▶ **Records shown**:
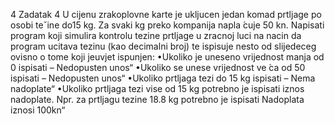 4  Zadatak 4
U cijenu zrakoplovne karte je ukljucen jedan komad prtljage po osobi teˇine do15 kg.
Za svaki kg preko kompanija napla ́cuje 50 kn.
Napisati program koji simulira kontrolu tezine prtljage u zracnoj  luci na nacin da program ucitava tezinu (kao decimalni broj)
te ispisuje nesto od slijedeceg ovisno o tome koji jeuvjet ispunjen:
•Ukoliko je uneseno vrijednost manja od 0 ispisati – Nedopusten unos“
•Ukoliko se unese vrijednost ve ́ca od 50 ispisati – Nedopusten unos“
•Ukoliko prtljaga tezi do 15 kg ispisati – Nema nadoplate“
•Ukoliko prtljaga tezi vise od 15 kg potrebno je ispisati iznos nadoplate.
Npr. za prtljagu tezine 18.8 kg potrebno je ispisati Nadoplata iznosi 100kn“
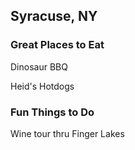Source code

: ## Syracuse, NY

### Great Places to Eat
Dinosaur BBQ

Heid's Hotdogs

### Fun Things to Do
Wine tour thru Finger Lakes

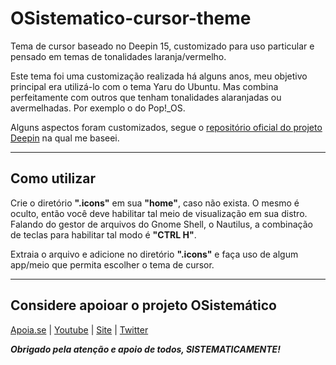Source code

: # OSistematico-cursor-theme
Tema de cursor baseado no Deepin 15, customizado para uso particular e pensado em temas de tonalidades laranja/vermelho.

Este tema foi uma customização realizada há alguns anos, meu objetivo principal era utilizá-lo com o tema Yaru do Ubuntu. Mas combina perfeitamente com outros que tenham tonalidades alaranjadas ou avermelhadas. Por exemplo o do Pop!_OS.

Alguns aspectos foram customizados, segue o [repositório oficial do projeto Deepin](https://github.com/linuxdeepin/deepin-cursor-theme) na qual me baseei.

***

## Como utilizar

Crie o diretório **".icons"** em sua **"home"**, caso não exista. O mesmo é oculto, então você deve habilitar tal meio de visualização em sua distro. Falando do gestor de arquivos do Gnome Shell, o Nautilus, a combinação de teclas para habilitar tal modo é **"CTRL H"**.

Extraia o arquivo e adicione no diretório **".icons"** e faça uso de algum app/meio que permita escolher o tema de cursor.

***

## Considere apoioar o projeto OSistemático

[Apoia.se](https://apoia.se/osistematico) |
[Youtube](https://www.youtube.com/OSistematico) |
[Site](http://www.osistematico.com.br/) |
[Twitter](https://twitter.com/henriquead7)

***Obrigado pela atenção e apoio de todos, SISTEMATICAMENTE!***
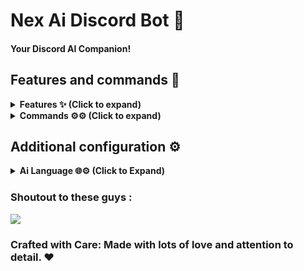 # Nex Ai Discord Bot 🤖
#### Your Discord AI Companion!

## Features and commands 🌟

<details>
<summary><strong>Features ✨ (Click to expand)</strong></summary>

- [x] Has a Ai (You need to get the api key from Hecker Api <Hecker Ai discord - https://discord.gg/PCUgRMjtNm>
- [x] Lots of commands (More coming soon! :D)
- [x] Ecomoney
- [x] Moding bot (Kinda)
- [x] Fun

</details>

<details>
<summary><strong>Commands ⚙️⚙️ (Click to expand)</strong></summary>

- [x] !help (Get all commands)
- [x] !joke (Get a randomized joke)
- [x] !warn (Warn a user)
- [x] !ping (Sows your ping)
- [x] !talk (Talk with the Ai)
- [x] !job (Ecomoney jobs)
- [x] !work (Ecomoney work)
- [x] !balance (Ecomoney balance)
- [x] !timeout (Makes the user timeout wic makes the user not able to chat)
- [x] !untimeout (UnTimeouts the user and makes his able to chat)

</details>

## Additional configuration ⚙️

<details>
<summary><strong>Ai Language 🌐⚙️ (Click to Expand)</strong></summary>

- `en` - English 🇺🇸

</details>

### Shoutout to these guys : 

<a href="https://github.com/NethukaNethsaraGithub/Discord-Bot/graphs/contributors">
  <img src="https://contrib.rocks/image?repo=NethukaNethsaraGithub/Discord-Bot" />
</a>

### Crafted with Care: Made with lots of love and attention to detail. ❤️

▶ **Problem description**: Print the line containing "- [x] Moding bot (Kinda)", then every line after it through the last line of the records, each exactly as written; nothing else belongs in the answer.

▶ **Answer**:
- [x] Moding bot (Kinda)
- [x] Fun

</details>

<details>
<summary><strong>Commands ⚙️⚙️ (Click to expand)</strong></summary>

- [x] !help (Get all commands)
- [x] !joke (Get a randomized joke)
- [x] !warn (Warn a user)
- [x] !ping (Sows your ping)
- [x] !talk (Talk with the Ai)
- [x] !job (Ecomoney jobs)
- [x] !work (Ecomoney work)
- [x] !balance (Ecomoney balance)
- [x] !timeout (Makes the user timeout wic makes the user not able to chat)
- [x] !untimeout (UnTimeouts the user and makes his able to chat)

</details>

## Additional configuration ⚙️

<details>
<summary><strong>Ai Language 🌐⚙️ (Click to Expand)</strong></summary>

- `en` - English 🇺🇸

</details>

### Shoutout to these guys : 

<a href="https://github.com/NethukaNethsaraGithub/Discord-Bot/graphs/contributors">
  <img src="https://contrib.rocks/image?repo=NethukaNethsaraGithub/Discord-Bot" />
</a>

### Crafted with Care: Made with lots of love and attention to detail. ❤️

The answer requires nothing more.